What really ticks me off is that since Friday, I had tried to get him to hang out but he hasn't been able to for one reason or another. He had me calling him a bunch of times without him picking up or returning my calls. If I wasn't trying to get him to be my roomate, I'd explode on him. I mean come on, he went to sleep very late 2 of the times and the other time was because his dad said no at the last moment. I understand the dad saying no that one time, but the other two times, that is ridiculous.
It's a silly problem that I probaly shouldn't be stressing on but i have all kinds of crap I'm dealing with. Not worse of the worse, there is ALWAYS someone in a worse sitation. Just things have been volatile around here. Me and Michelle have been on the verge of breaking up latly. My mom wants me to find my own place, and if not, she is going to just take off one day. College starts Tuesday, with classes I worry about. I can't get no decent scholorship because I'm .008 off a 3.0 My so-called friends only talk to me when I call them, and only brag or stress off thier problems to me, but are not interested in listening to me. I'm especially attuned to that cause of psychology, but it's only obvious. SOme stuff doesn't merit uh huhs, yeahs, and oks. That'd be ok if they would return ANYTHING.
Anyways, I'm not sure why i'm griping here. Ideally, I should be praying to God or doing an activity that helps me escape the stress. The thing is, right now, that is a nice idea as opposed to the way my life is. I sometimes try, but it's like, it doesn't really help. Praying feels like I"m talking to myself and video games *my escape* alienates me from Michelle and causes more fights. The only good news is that even though I didn't qualify for disability, I can qualify for temporary medical coverage IF I don't make over $600 a month. How the heck am I suppose to survive with that much? SInce I had to wait 6 months to see if I qualifyed for disability, I have a big ol' gap in my work history. What do I say, "Hey, I was trying to get coverage for a brain tumor" Yeah, like they want someone who has medical problems. You know what's funny, I could've scammed the system. I know how to qualify with mental problems. Thing is, I don't want to jeoperdize my career. I like psychology. I like helping people. I like the finacial and emotional payoff. If I were to get disability for a mental disorder, I couldn't be a psychologist. It's a risk I'm willing to take, even if I die, cause I want to do what I love and get decent money. Living poor the rest of my life would make me wanna kill myself.

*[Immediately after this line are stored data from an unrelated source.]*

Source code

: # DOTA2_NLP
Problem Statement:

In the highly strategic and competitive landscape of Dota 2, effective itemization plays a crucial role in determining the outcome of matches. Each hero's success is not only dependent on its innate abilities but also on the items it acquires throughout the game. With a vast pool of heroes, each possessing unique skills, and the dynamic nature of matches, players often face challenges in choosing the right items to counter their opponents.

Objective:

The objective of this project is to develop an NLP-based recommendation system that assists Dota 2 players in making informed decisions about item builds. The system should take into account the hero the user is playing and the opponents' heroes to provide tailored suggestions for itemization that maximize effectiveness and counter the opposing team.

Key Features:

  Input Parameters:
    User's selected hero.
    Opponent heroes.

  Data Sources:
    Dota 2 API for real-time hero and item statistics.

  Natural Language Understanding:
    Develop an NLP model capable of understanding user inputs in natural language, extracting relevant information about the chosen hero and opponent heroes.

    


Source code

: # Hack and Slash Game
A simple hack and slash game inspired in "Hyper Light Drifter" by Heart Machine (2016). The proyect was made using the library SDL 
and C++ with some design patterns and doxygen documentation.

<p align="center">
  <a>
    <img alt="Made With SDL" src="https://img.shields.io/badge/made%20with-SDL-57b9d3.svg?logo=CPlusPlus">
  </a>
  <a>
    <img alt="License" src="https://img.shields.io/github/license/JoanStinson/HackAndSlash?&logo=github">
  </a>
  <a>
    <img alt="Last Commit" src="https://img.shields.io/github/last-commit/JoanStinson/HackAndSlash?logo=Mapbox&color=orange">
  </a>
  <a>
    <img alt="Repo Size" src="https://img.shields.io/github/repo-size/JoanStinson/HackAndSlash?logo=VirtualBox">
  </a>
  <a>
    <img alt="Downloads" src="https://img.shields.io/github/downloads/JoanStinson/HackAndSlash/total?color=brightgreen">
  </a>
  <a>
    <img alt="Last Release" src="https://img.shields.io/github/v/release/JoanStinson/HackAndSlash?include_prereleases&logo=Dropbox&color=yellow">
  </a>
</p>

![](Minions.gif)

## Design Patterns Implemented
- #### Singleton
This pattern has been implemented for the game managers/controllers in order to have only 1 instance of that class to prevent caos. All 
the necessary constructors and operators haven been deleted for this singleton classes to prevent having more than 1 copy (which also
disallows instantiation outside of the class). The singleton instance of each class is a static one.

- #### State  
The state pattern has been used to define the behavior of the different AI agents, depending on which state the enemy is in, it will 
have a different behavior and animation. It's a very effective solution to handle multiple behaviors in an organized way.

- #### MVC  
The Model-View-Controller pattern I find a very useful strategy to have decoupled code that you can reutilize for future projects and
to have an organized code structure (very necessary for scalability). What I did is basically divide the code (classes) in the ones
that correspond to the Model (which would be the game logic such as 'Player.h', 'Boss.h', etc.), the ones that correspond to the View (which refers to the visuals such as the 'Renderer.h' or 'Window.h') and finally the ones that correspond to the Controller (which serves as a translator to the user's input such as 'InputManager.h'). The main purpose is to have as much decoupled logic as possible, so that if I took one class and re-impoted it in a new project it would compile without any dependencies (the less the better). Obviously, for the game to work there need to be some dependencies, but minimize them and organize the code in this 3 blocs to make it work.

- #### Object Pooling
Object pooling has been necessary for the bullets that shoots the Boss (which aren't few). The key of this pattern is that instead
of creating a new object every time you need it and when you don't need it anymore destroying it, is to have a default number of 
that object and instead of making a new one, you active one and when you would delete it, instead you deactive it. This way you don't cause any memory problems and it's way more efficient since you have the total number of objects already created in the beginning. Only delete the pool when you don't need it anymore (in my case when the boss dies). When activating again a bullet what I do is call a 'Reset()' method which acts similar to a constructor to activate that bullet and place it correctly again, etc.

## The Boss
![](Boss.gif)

Ok, too much bickering, AGAIN. It's like I can't escape these negative thoughts. I been trying not to do too much bikering and be positive. To see the bright side and realize life is a gift. I have to drill it in my head that nothing will break me. I think I"m afraid to fully commit to that because I like my sensitivity. I HATE cold people. Without emotions, I'm like a robot. A sometimes illogical robot, but a robot nonetheless. That is all for now. I'll be around.